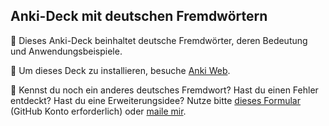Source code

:## Anki-Deck mit deutschen Fremdwörtern

:page_with_curl: Dieses Anki-Deck beinhaltet deutsche Fremdwörter, deren Bedeutung und Anwendungsbeispiele. 

:floppy_disk: Um dieses Deck zu installieren, besuche [Anki Web](https://ankiweb.net/shared/info/1987600229).

:loudspeaker: Kennst du noch ein anderes deutsches Fremdwort? Hast du einen Fehler entdeckt? Hast du eine Erweiterungsidee? Nutze bitte [dieses Formular](https://github.com/loelschlaeger/ankidecks/issues/new?assignees=&labels=Deck&template=deck.md) (GitHub Konto erforderlich) oder [maile mir](mailto:oelschlaeger.lennart@gmail.com?subject=Anki%20Decks). 

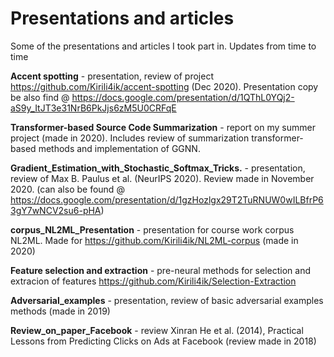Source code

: # Presentations and articles
Some of the presentations and articles I took part in. Updates from time to time

**Accent spotting** - presentation, review of project https://github.com/Kirili4ik/accent-spotting (Dec 2020). Presentation copy be also find @ https://docs.google.com/presentation/d/1QThL0YQj2-aS9y_ItJT3e31NrB6PkJjs6zM5U0CRFqE

**Transformer-based Source Code Summarization** - report on my summer project (made in 2020). Includes review of summarization transformer-based methods and implementation of GGNN.

**Gradient_Estimation_with_Stochastic_Softmax_Tricks.** - presentation, review of Max B. Paulus et al. (NeurIPS 2020). Review made in November 2020. (can also be found @ https://docs.google.com/presentation/d/1gzHozlgx29T2TuRNUW0wILBfrP63gY7wNCV2su6-pHA)

**corpus_NL2ML_Presentation** - presentation for course work corpus NL2ML. Made for https://github.com/Kirili4ik/NL2ML-corpus (made in 2020) 

**Feature selection and extraction** - pre-neural methods for selection and extracion of features https://github.com/Kirili4ik/Selection-Extraction

**Adversarial_examples** - presentation, review of basic adversarial examples methods (made in 2019)

**Review_on_paper_Facebook** - review Xinran He et al. (2014), Practical Lessons from Predicting Clicks on Ads at Facebook (review made in 2018)
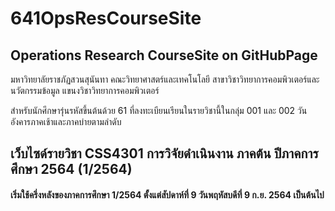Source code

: # 641OpsResCourseSite
Operations Research CourseSite on GitHubPage
---
มหาวิทยาลัยราชภัฏสวนสุนันทา
คณะวิทยาศาสตร์และเทคโนโลยี
สาขาวิชาวิทยาการคอมพิวเตอร์และนวัตกรรมข้อมูล
แขนงวิชาวิทยาการคอมพิวเตอร์

สำหรับนักศึกษารุ่นรหัสขึ้นต้นด้วย 61 ที่ลงทะเบียนเรียนในรายวิชานี้ในกลุ่ม 001 และ 002 วันอังคารภาคเช้าและภาคบ่ายตามลำดับ


## เว็บไซด์รายวิชา CSS4301 การวิจัยดำเนินงาน ภาคต้น ปีภาคการศึกษา 2564 (1/2564) 
#### เริ่มใช้ครึ่งหลังของภาคการศึกษา 1/2564 ตั้งแต่สัปดาห์ที่ 9 วันพฤหัสบดีที่ 9 ก.ย. 2564 เป็นต้นไป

* _Task to carry out_: The output is the data above, repeated exactly, with pictures omitted.

* _Solution below_:
Source code

:## Anki-Deck mit deutschen Fremdwörtern

:page_with_curl: Dieses Anki-Deck beinhaltet deutsche Fremdwörter, deren Bedeutung und Anwendungsbeispiele. 

:floppy_disk: Um dieses Deck zu installieren, besuche [Anki Web](https://ankiweb.net/shared/info/1987600229).

:loudspeaker: Kennst du noch ein anderes deutsches Fremdwort? Hast du einen Fehler entdeckt? Hast du eine Erweiterungsidee? Nutze bitte [dieses Formular](https://github.com/loelschlaeger/ankidecks/issues/new?assignees=&labels=Deck&template=deck.md) (GitHub Konto erforderlich) oder [maile mir](mailto:oelschlaeger.lennart@gmail.com?subject=Anki%20Decks). 

Source code

: # Presentations and articles
Some of the presentations and articles I took part in. Updates from time to time

**Accent spotting** - presentation, review of project https://github.com/Kirili4ik/accent-spotting (Dec 2020). Presentation copy be also find @ https://docs.google.com/presentation/d/1QThL0YQj2-aS9y_ItJT3e31NrB6PkJjs6zM5U0CRFqE

**Transformer-based Source Code Summarization** - report on my summer project (made in 2020). Includes review of summarization transformer-based methods and implementation of GGNN.

**Gradient_Estimation_with_Stochastic_Softmax_Tricks.** - presentation, review of Max B. Paulus et al. (NeurIPS 2020). Review made in November 2020. (can also be found @ https://docs.google.com/presentation/d/1gzHozlgx29T2TuRNUW0wILBfrP63gY7wNCV2su6-pHA)

**corpus_NL2ML_Presentation** - presentation for course work corpus NL2ML. Made for https://github.com/Kirili4ik/NL2ML-corpus (made in 2020) 

**Feature selection and extraction** - pre-neural methods for selection and extracion of features https://github.com/Kirili4ik/Selection-Extraction

**Adversarial_examples** - presentation, review of basic adversarial examples methods (made in 2019)

**Review_on_paper_Facebook** - review Xinran He et al. (2014), Practical Lessons from Predicting Clicks on Ads at Facebook (review made in 2018)
Source code

: # 641OpsResCourseSite
Operations Research CourseSite on GitHubPage
---
มหาวิทยาลัยราชภัฏสวนสุนันทา
คณะวิทยาศาสตร์และเทคโนโลยี
สาขาวิชาวิทยาการคอมพิวเตอร์และนวัตกรรมข้อมูล
แขนงวิชาวิทยาการคอมพิวเตอร์

สำหรับนักศึกษารุ่นรหัสขึ้นต้นด้วย 61 ที่ลงทะเบียนเรียนในรายวิชานี้ในกลุ่ม 001 และ 002 วันอังคารภาคเช้าและภาคบ่ายตามลำดับ


## เว็บไซด์รายวิชา CSS4301 การวิจัยดำเนินงาน ภาคต้น ปีภาคการศึกษา 2564 (1/2564) 
#### เริ่มใช้ครึ่งหลังของภาคการศึกษา 1/2564 ตั้งแต่สัปดาห์ที่ 9 วันพฤหัสบดีที่ 9 ก.ย. 2564 เป็นต้นไป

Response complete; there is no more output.